У детей нет никакого страха смерти. Почему родители не хотят, чтобы дети вступали в какой бы то ни было контакт со смертью, коль скоро они ее совершенно не боятся? Для детей смерть – это факт, по поводу которого они задают себе вопросы. И их не пугает то, что они не могут ответить: они ищут.

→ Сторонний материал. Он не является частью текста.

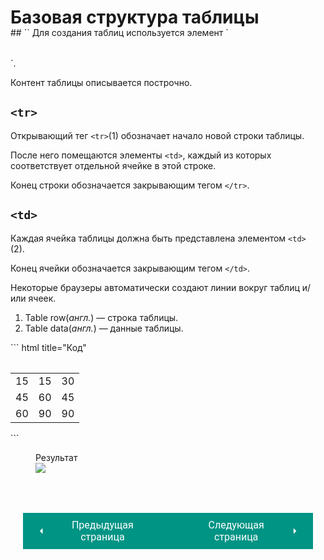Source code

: # Базовая структура таблицы

<div style="display:flex;margin-top:-20px;" markdown>
<div style="flex:1;margin-right:20px;width:40%;" class="annotate" markdown>
## `<table>`
Для создания таблиц используется элемент `<table>`.

Контент таблицы описывается построчно.

## `<tr>`
Открывающий тег `<tr>`(1) обозначает начало новой строки таблицы.

После него помещаются элементы `<td>`, каждый из которых соответствует отдельной ячейке в этой строке.

Конец строки обозначается закрывающим тегом `</tr>`.

## `<td>`
Каждая ячейка таблицы должна быть представлена элементом `<td>`(2).

Конец ячейки обозначается закрывающим тегом `</td>`.

Некоторые браузеры автоматически создают линии вокруг таблиц и/или ячеек.
</div>

1.  Table row(*aнгл.*) — строка таблицы.
2.  Table data(*aнгл.*) — данные таблицы.

<div style="flex:1;width:60%;" markdown>
``` html title="Код"
<table>
    <tr>
        <td>15</td>
        <td>15</td>
        <td>30</td>
    </tr>
    <tr>
        <td>45</td>
        <td>60</td>
        <td>45</td>
    </tr>
    <tr>
        <td>60</td>
        <td>90</td>
        <td>90</td>
    </tr>
</table>
```

<figure><figcaption>Результат</figcaption><img src="/sitetest/assets/images/tableex.png"></figure></div></div>

<div style="display: flex; justify-content: space-between; padding: 20px; margin-top:30px;"><button class="custom-button" style="background-color: rgb(0, 148, 133); color: white; font-family: 'Roboto', sans-serif; border: none; cursor: pointer; padding: 10px 20px; font-size: 16px; display: flex; align-items: center;" onclick="window.location.href='/sitetest/html/tables'"><svg xmlns="http://www.w3.org/2000/svg" viewBox="0 0 24 24" style="fill: white; width: 20px; height: 20px;"><path d="M15 18l-6-6 6-6" /></svg><span style="margin: 0 10px;">Предыдущая страница</span></button><button class="custom-button" style="background-color: rgb(0, 148, 133); color: white; font-family: 'Roboto', sans-serif; border: none; cursor: pointer; padding: 10px 20px; font-size: 16px; display: flex; align-items: center;" onclick="window.location.href='/sitetest/html/tables/headers'"><span style="margin: 0 10px;">Следующая страница</span><svg xmlns="http://www.w3.org/2000/svg" viewBox="0 0 24 24" style="fill: white; width: 20px; height: 20px;"><path d="M9 18l6-6-6-6" /></svg></button></div>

Чего боятся взрослые? Им страшно, что их дети, у которых нет страха смерти, захотят на собственном опыте испытать, что это такое, и тогда они, взрослые, останутся без потомства. По-моему, дело именно в этом. Но дети не боятся смерти. Я знакома с несколькими маленькими пироманами[85]. Их пытаются вылечить. Но они не боятся сгореть. Они хотят на опыте попробовать, что это такое, и возможная смерть ничуть их не смущает. И другие пускай тоже сгорят, почему бы и нет… В конце концов, почему бы не предоставить другим людям возможность испытать то же, что хочешь испытать сам. «Что будет, если огонь меня сожжет?» У ребенка нет опыта, но он хотел бы приобрести этот опыт, пусть даже ценой собственной жизни. Для него жизнь имеет смысл только если он может удовлетворить свое ненасытное любопытство. И думаю, что родители этого и боятся, потому что для ребенка цель смерти только в одном: как всё, о чем при них говорят, она может оказаться способом позабавиться. Я вспоминаю заявление Жилля Вильнева, автогонщика, который погиб на гонках на Большой приз Канады. Он множество раз переворачивался со своей машиной и залечивал бесчисленные переломы, но не мог вообразить, что погибнет в результате несчастного случая: «Я никогда не погибну от несчастного случая, – сказал он по радио. – Да, возможно, я еще попаду в переделку, ну и что? Каждый раз я выкарабкиваюсь и чувствую себя еще лучше, чем прежде!»